[lbo-talk] Stalinism (was Eric Hobsbawm)

c b cb31450 at gmail.com
Tue Oct 9 17:18:04 PDT 2012


Marv Gandall

It's now widely accepted on the left, including by myself, that the Left Opposition led by Trotsky - or, for that matter, the Right Opposition led by Bukharin - would have mitigated the worst features of the Stalin regime, particularly in regards to the accession of the bureaucratic machine, the destruction of the old Bolshevik party, and the paranoid lies, odious cult of personality, and savage police terror which weighed on the Soviet state. But apart from conducting itself more in accordance with democratic socialist norms inside the USSR and within the Comintern, is it realistic to expect that the Opposition could have industrialized the country and secured the allegiance of the peasantry at a more measured pace without being forced to make similar foreign policy concessions to keep the allied powers at bay? Neither Bukharin nor Trotsky admitted of that possibility. Trotsky, in fact, did not think the the Soviet Union could survive in any form unless the revolution spread to the advanced capitalist countries, and that the first priority of the Soviet leadership therefore was to do everything in its power to foster this development.

^^^^^^ CB: In my opinion, an error of "20/20 hindsight" in evaluating history is critical in your analysis above. Now we know there was no attack on the SU until 1941. But at the time of the decision on crash industrializing it was not certain at all that an imperialist invasion would not come sooner, even right away. In 1918 , Britain, France and the US sent troops to strangle the revolution in its crib. That was the recent empirical experience the Soviets had with imperialism's actions toward the SU. The threat of invasion was not just from Germany. Stalin and CPSU were very non-delusional and realistic in pushing crash industrialization, as the only way to survive the invasion that they knew was coming was to build their industrial base for an industrial strength defense. Without it , the Nazis probably would have won.

I disagree that the Soviet Union could do anything much to foster revolutions in other countries, a la Trotsky, because the Communists in those countries would be defeated on the basis of nationalism and interference in other their country by a foreign power. Stalin's or Trotsky's fomenting revolution in other countries would have been a kiss of death for the Communists in those countries.

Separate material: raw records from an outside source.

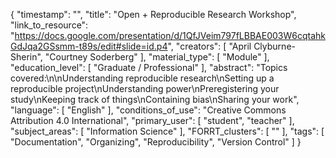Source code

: {
    "timestamp": "",
    "title": "Open + Reproducible Research Workshop",
    "link_to_resource": "https://docs.google.com/presentation/d/1QfJVeim797fLBBAE003W6cqtahkGdJqa2GSsmm-t89s/edit#slide=id.p4",
    "creators": [
        "April Clyburne-Sherin",
        "Courtney Soderberg"
    ],
    "material_type": [
        "Module"
    ],
    "education_level": [
        "Graduate / Professional"
    ],
    "abstract": "Topics covered:\n\nUnderstanding reproducible research\nSetting up a reproducible project\nUnderstanding power\nPreregistering your study\nKeeping track of things\nContaining bias\nSharing your work",
    "language": [
        "English"
    ],
    "conditions_of_use": "Creative Commons Attribution 4.0 International",
    "primary_user": [
        "student",
        "teacher"
    ],
    "subject_areas": [
        "Information Science"
    ],
    "FORRT_clusters": [
        ""
    ],
    "tags": [
        "Documentation",
        "Organizing",
        "Reproducibility",
        "Version Control"
    ]
}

That happened anyway, but Stalin and them were conscious that Soviet agitation in other countries would have made it certain to happen. Also, to the extent we are comparing Leninism and Stalinism , it was Lenin who formulated the idea "peaceful co-existence and competition of countries with different social systems". So, in this regard , Stalin and the CPSU were Leninists.

The claim that the Soviet Union had nothing significantly socialist in its history is false.